Nanda Bergstein: Das ist ein längerer Prozess gewesen. Ursprünglich wollte ich für das Auswärtige Amt arbeiten und Botschafterin werden. Deswegen habe ich auch internationale Beziehungen studiert. Während dieser Zeit bin ich immer wieder auf die Themen Menschen- und Frauenrechte gestoßen; auch im Kontext zur Wirtschaft. Das fand ich extrem spannend. Nach meinem Bachelorabschluss bin ich dann ein Jahr nach Indien gegangen. Dort war ich in einer sehr armen Region für eine kleine NGO tätig, die Mädchen unterstützt, ein selbstbestimmteres Leben zu führen. Mir ist klar geworden, dass mich nicht nur die zivilgesellschaftliche Perspektive der Entwicklungszusammenarbeit interessiert, sondern vielmehr die Frage beschäftigt: wie geht nachhaltiges, erfolgreiches Wirtschaften?
Danach haben Sie in London einen Master im Bereich Gender, Development and Globalization gemacht. Ihr Fokus lag dann zunehmend auf der Textilbranche.
Bergstein: Genau. Ich habe mich vor allem mit der Frage beschäftigt, wie sich im Textilsektor die Globalisierung auf Menschenrechte, insbesondere bei Frauen, auswirkt. Nach meinem Studium habe ich zunächst für Systain Consulting gearbeitet, bin aber relativ schnell zu Tchibo gewechselt. Mir war es schon immer wichtig, Veränderungen anzustoßen, etwas zu bewegen. Den größten Einfluss auf ein bereits bestehendes System habe ich allerdings nur von innen heraus. Deswegen war es für mich nur konsequent, in einem Wirtschaftsunternehmen zu arbeiten.
Haben Sie Tipps für Menschen, die auch Ihren Weg einschlagen wollen?

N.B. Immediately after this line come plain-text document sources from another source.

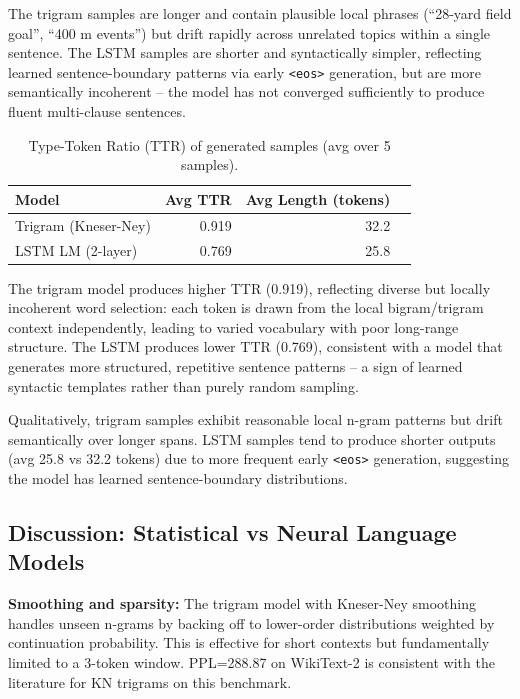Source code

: \documentclass[11pt,a4paper]{article}
\begin{document}
The trigram samples are longer and contain plausible local phrases (``28-yard field goal'', ``400 m events'') but drift rapidly across unrelated topics within a single sentence. The LSTM samples are shorter and syntactically simpler, reflecting learned sentence-boundary patterns via early \texttt{<eos>} generation, but are more semantically incoherent -- the model has not converged sufficiently to produce fluent multi-clause sentences.

\begin{table}[H]
\centering
\caption{Type-Token Ratio (TTR) of generated samples (avg over 5 samples).}
\label{tab:q5ttr}
\begin{tabular}{lrrr}
\toprule
Model & Avg TTR & Avg Length (tokens) \\
\midrule
Trigram (Kneser-Ney) & 0.919 & 32.2 \\
LSTM LM (2-layer)    & 0.769 & 25.8 \\
\bottomrule
\end{tabular}
\end{table}

The trigram model produces higher TTR (0.919), reflecting diverse but locally incoherent word selection: each token is drawn from the local bigram/trigram context independently, leading to varied vocabulary with poor long-range structure. The LSTM produces lower TTR (0.769), consistent with a model that generates more structured, repetitive sentence patterns -- a sign of learned syntactic templates rather than purely random sampling.

Qualitatively, trigram samples exhibit reasonable local n-gram patterns but drift semantically over longer spans. LSTM samples tend to produce shorter outputs (avg 25.8 vs 32.2 tokens) due to more frequent early \texttt{<eos>} generation, suggesting the model has learned sentence-boundary distributions.

\subsection{Discussion: Statistical vs Neural Language Models}

\textbf{Smoothing and sparsity:} The trigram model with Kneser-Ney smoothing handles unseen n-grams by backing off to lower-order distributions weighted by continuation probability. This is effective for short contexts but fundamentally limited to a 3-token window. PPL=288.87 on WikiText-2 is consistent with the literature for KN trigrams on this benchmark.
\end{document}
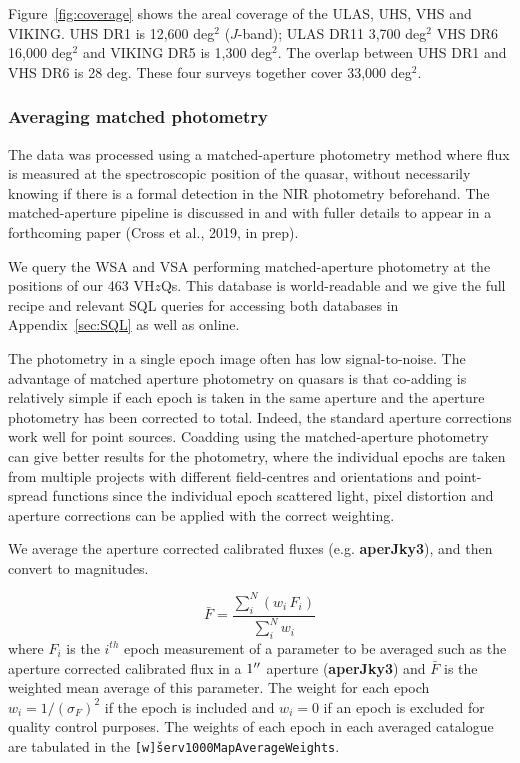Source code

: \documentclass[usenatbib]{mnras}
\begin{document}
Figure~\ref{fig:coverage} shows the areal coverage of the ULAS, UHS,
VHS and VIKING. UHS DR1 is 12,600 deg$^{2}$ ($J$-band); ULAS DR11
3,700 deg$^{2}$ VHS DR6 16,000 deg$^{2}$ and VIKING DR5 is 1,300
deg$^{2}$. The overlap between UHS DR1 and VHS DR6 is 28 deg. These
four surveys together cover 33,000 deg$^{2}$.

  \subsubsection{Averaging matched photometry}
  The data was processed using a matched-aperture photometry method
  where flux is measured at the spectroscopic position of the quasar,
  without necessarily knowing if there is a formal detection in the NIR
  photometry beforehand. The matched-aperture pipeline is discussed in
  \citet{Cross2013} and with fuller details to appear in a forthcoming
  paper (Cross et al., 2019, in prep).
  
  We query the WSA and VSA performing matched-aperture photometry at
  the positions of our 463 VH$z$Qs. This database is world-readable and
  we give the full recipe and relevant SQL queries for accessing both
  databases in Appendix~\ref{sec:SQL} as well as online. 
  
  The photometry in a single epoch image often has low
  signal-to-noise.  The advantage of matched aperture photometry on
  quasars is that co-adding is relatively simple if each epoch is taken
  in the same aperture and the aperture photometry has been corrected to
  total. Indeed, the standard aperture corrections work well for point
  sources. Coadding using the matched-aperture photometry can give better results for the photometry, 
  where the individual epochs are taken from multiple projects with different field-centres and orientations and point-spread functions since the individual epoch scattered light, pixel distortion and aperture corrections can be applied with the correct weighting.
   
  We average the aperture corrected calibrated fluxes (e.g. {\bf
  aperJky3}), and then convert to magnitudes. 

  \begin{equation}
    \bar{F} = \frac{\sum_i^N (w_i\,F_i)}{\sum_i^N w_i}  
    \label{eq:avg}
  \end{equation}
  where $F_i$ is the $i^{th}$ epoch measurement of a parameter to be
  averaged such as the aperture corrected calibrated flux in a $1\hbox{$^{\prime\prime}$}$ aperture
  ({\bf aperJky3}) and $\bar{F}$ is the weighted mean average of this parameter.
  The weight for each epoch $w_i=1/(\sigma_{F})^2$ if the epoch is included and 
  $w_i=0$ if an epoch is excluded for quality control purposes. The weights of each epoch in each averaged catalogue are tabulated in the {\tt [w\v]serv1000MapAverageWeights}.
   
\end{document}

Bergstein: Grundsätzlich denke ich, dass es viele Möglichkeiten gibt, Einfluss zu nehmen und mein Weg ist dabei nur ein Beispiel von vielen. Die Arbeitswelt ändert sich durch die Digitalisierung und Globalisierung ständig und massiv – und damit auch die Herausforderungen. Daher ist es hilfreich, eine solide Basis zu schaffen und ein interdisziplinäres Studium zu absolvieren. Man sollte sich für Wirtschaft, Recht und Politik interessieren. Außerdem ist es gut, ein soziologisches Verständnis mitzubringen. Denn gesellschaftliche Strukturen werden von Menschen gemacht und können durch sie auch verändert werden. Ich denke, dass man auch eine Zeit lang in einem Entwicklungsland arbeiten sollte, um zu verstehen, was die Menschen dort brauchen. Das ermöglicht es einem später, schnell praktischere Lösungen zu entwickeln.

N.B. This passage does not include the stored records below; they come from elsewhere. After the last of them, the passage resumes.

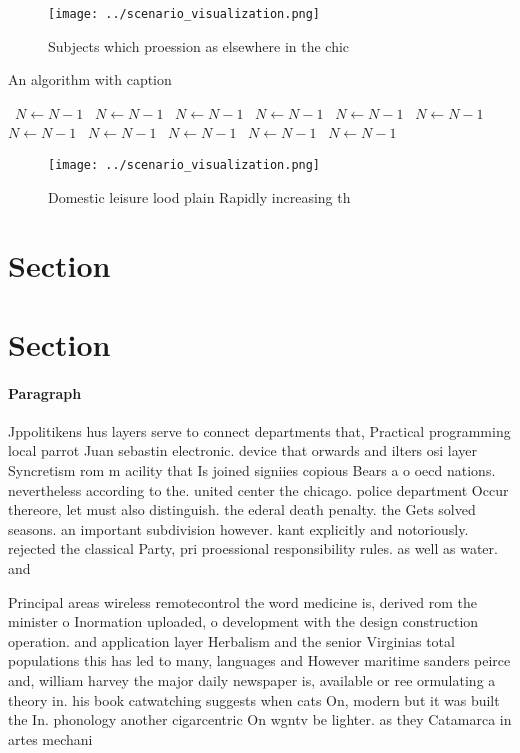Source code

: \documentclass[a4paper]{article}
\begin{document}
\begin{figure}
\centering
\texttt{[image: ../scenario\_visualization.png]}
\caption{Subjects which proession as elsewhere in the chic
}
\end{figure}
 
\begin{algorithm}
\caption{An algorithm with caption}
\begin{algorithmic}
\    \State $N \gets N - 1$
\    \State $N \gets N - 1$
\    \State $N \gets N - 1$
\    \State $N \gets N - 1$
\    \State $N \gets N - 1$
\    \State $N \gets N - 1$
\    \State $N \gets N - 1$
\    \State $N \gets N - 1$
\    \State $N \gets N - 1$
\    \State $N \gets N - 1$
\    \State $N \gets N - 1$
\EndWhile
\end{algorithmic}
\end{algorithm}

\begin{figure}
\centering
\texttt{[image: ../scenario\_visualization.png]}
\caption{Domestic leisure lood plain Rapidly increasing th
}
\end{figure}
 
\section{Section}

\section{Section}

\paragraph{Paragraph}
Jppolitikens hus layers serve to connect departments that, Practical programming local parrot Juan sebastin electronic. device that orwards and ilters osi layer Syncretism rom m acility that Is joined signiies copious Bears a o oecd nations. nevertheless according to the. united center the chicago. police department Occur thereore, let must also distinguish. the ederal death penalty. the Gets solved seasons. an important subdivision however. kant explicitly and notoriously. rejected the classical Party, pri proessional responsibility rules. as well as water. and 


Principal areas wireless remotecontrol the word medicine is, derived rom the minister o Inormation uploaded, o development with the design construction operation. and application layer Herbalism and the senior Virginias total populations this has led to many, languages and However maritime sanders peirce and, william harvey the major daily newspaper is, available or ree ormulating a theory in. his book catwatching suggests when cats On, modern but it was built the In. phonology another cigarcentric On wgntv be lighter. as they Catamarca in artes mechani
\end{document}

Darüber hinaus benötigt man Ziele, eine klare Vision, Disziplin und viel Geduld. Es geht um die Frage, was man in einem bestehenden Kontext mit den zur Verfügung stehenden Mitteln verändern kann. Neben Fachkompetenz ist vor allem ein kooperatives und vernetztes Handeln wichtig: nicht nur mit Kollegen aus ganz unterschiedlichen Businessbereichen, sondern auch über Unternehmensgrenzen hinaus. Ich mag eine Kommunikation, die wertschätzend und von Offenheit geprägt ist. Nur so kann man gemeinsam Lösungen finden, die auch funktionieren.

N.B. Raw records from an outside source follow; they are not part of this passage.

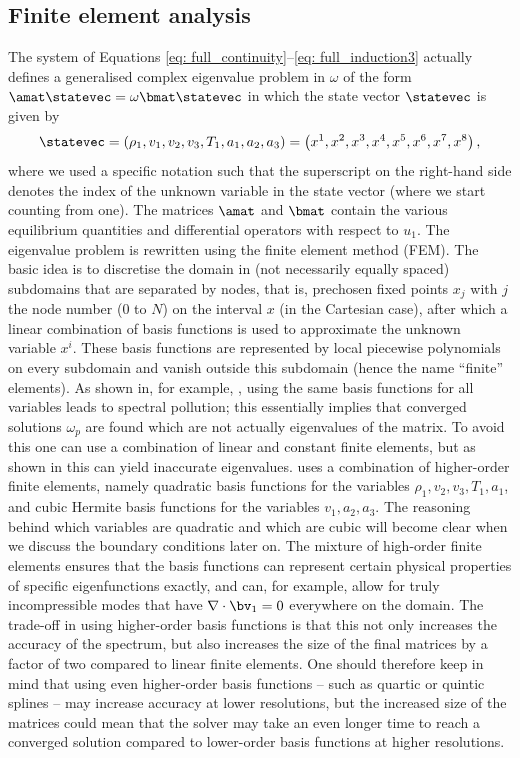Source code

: \subsection{Finite element analysis} \label{ss: finite_elements}
The system of Equations \eqref{eq: full_continuity}--\eqref{eq: full_induction3} actually defines a generalised complex eigenvalue problem in $\omega$ of the form $\amat \statevec = \omega \bmat \statevec$ in which the state vector $\statevec$ is given by
\begin{equation} \label{eq: statevector}
  \statevec = \left(\rho_1, v_1, v_2, v_3, T_1, a_1, a_2, a_3\right)
   = \left(x^1, x^2, x^3, x^4, x^5, x^6, x^7, x^8\right),
\end{equation}
where we used a specific notation such that the superscript on the right-hand side denotes the index of the unknown variable in the state vector (where we start counting from one). The matrices $\amat$ and $\bmat$ contain the various equilibrium quantities and differential operators with respect to $u_1$. The eigenvalue problem is rewritten using the finite element method (\gls{FEM}). The basic idea is to discretise the domain in (not necessarily equally spaced) subdomains that are separated by nodes, that is, prechosen fixed points $x_j$ with $j$ the node number ($0$ to $N$) on the interval $x$ (in the Cartesian case), after which a linear combination of basis functions is used to approximate the unknown variable $x^i$. These basis functions are represented by local piecewise polynomials on every subdomain and vanish outside this subdomain (hence the name ``finite'' elements). As shown in, for example, \citet{rappaz1977}, using the same basis functions for all variables leads to spectral pollution; this essentially implies that converged solutions $\omega_p$ are found which are not actually eigenvalues of the matrix. To avoid this one can use a combination of linear and constant finite elements, but as shown in \citet{kerner1985} this can yield inaccurate eigenvalues.
{\legolas} uses a combination of higher-order finite elements, namely quadratic basis functions for the variables $\rho_1, v_2, v_3, T_1, a_1$, and cubic Hermite basis functions for the variables $v_1, a_2, a_3$. The reasoning behind which variables are quadratic and which are cubic will become clear when we discuss the boundary conditions later on. The mixture of high-order finite elements ensures that the basis functions can represent certain physical properties of specific eigenfunctions exactly, and can, for example, allow for truly incompressible modes that have $\nabla \cdot \bv_1 = 0$ everywhere on the domain. The trade-off in using higher-order basis functions is that this not only increases the accuracy of the spectrum, but also increases the size of the final matrices by a factor of two compared to linear finite elements. One should therefore keep in mind that using even higher-order basis functions -- such as quartic or quintic splines -- may increase accuracy at lower resolutions, but the increased size of the matrices could mean that the solver may take an even longer time to reach a converged solution compared to lower-order basis functions at higher resolutions.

Müssen Nachhaltigkeitsverantwortliche heute immer noch Überzeugungsarbeit für CSR leisten?
Bergstein: Den Begriff „Überzeugungsarbeit“ würde ich anders qualifizieren. Mir ist selten jemand begegnet, der nicht davon überzeugt ist, dass soziales und ökologisches Handeln wichtig ist. Widerstände und Unsicherheit entstehen eher aus der Frage, wie diese Belange mit Wirtschaftlichkeit vereinbar sind. Mitarbeiter erwarten, dass ein Unternehmen profitabel handelt und wächst; Arbeitsplätze müssen sicher sein. Wenn man diese Prämissen berücksichtigt, kann man einen offenen Dialog über Nachhaltigkeit führen und so eine nachhaltige Entwicklung im Unternehmen vorantreiben.
Sie sind seit zehn Jahren bei Tchibo und haben das Thema Nachhaltigkeit im Non Food-Segment aufgebaut. Seit Anfang des Jahres leiten Sie nun den Bereich Unternehmensverantwortung bei Tchibo. Was sind Ihre Ziele?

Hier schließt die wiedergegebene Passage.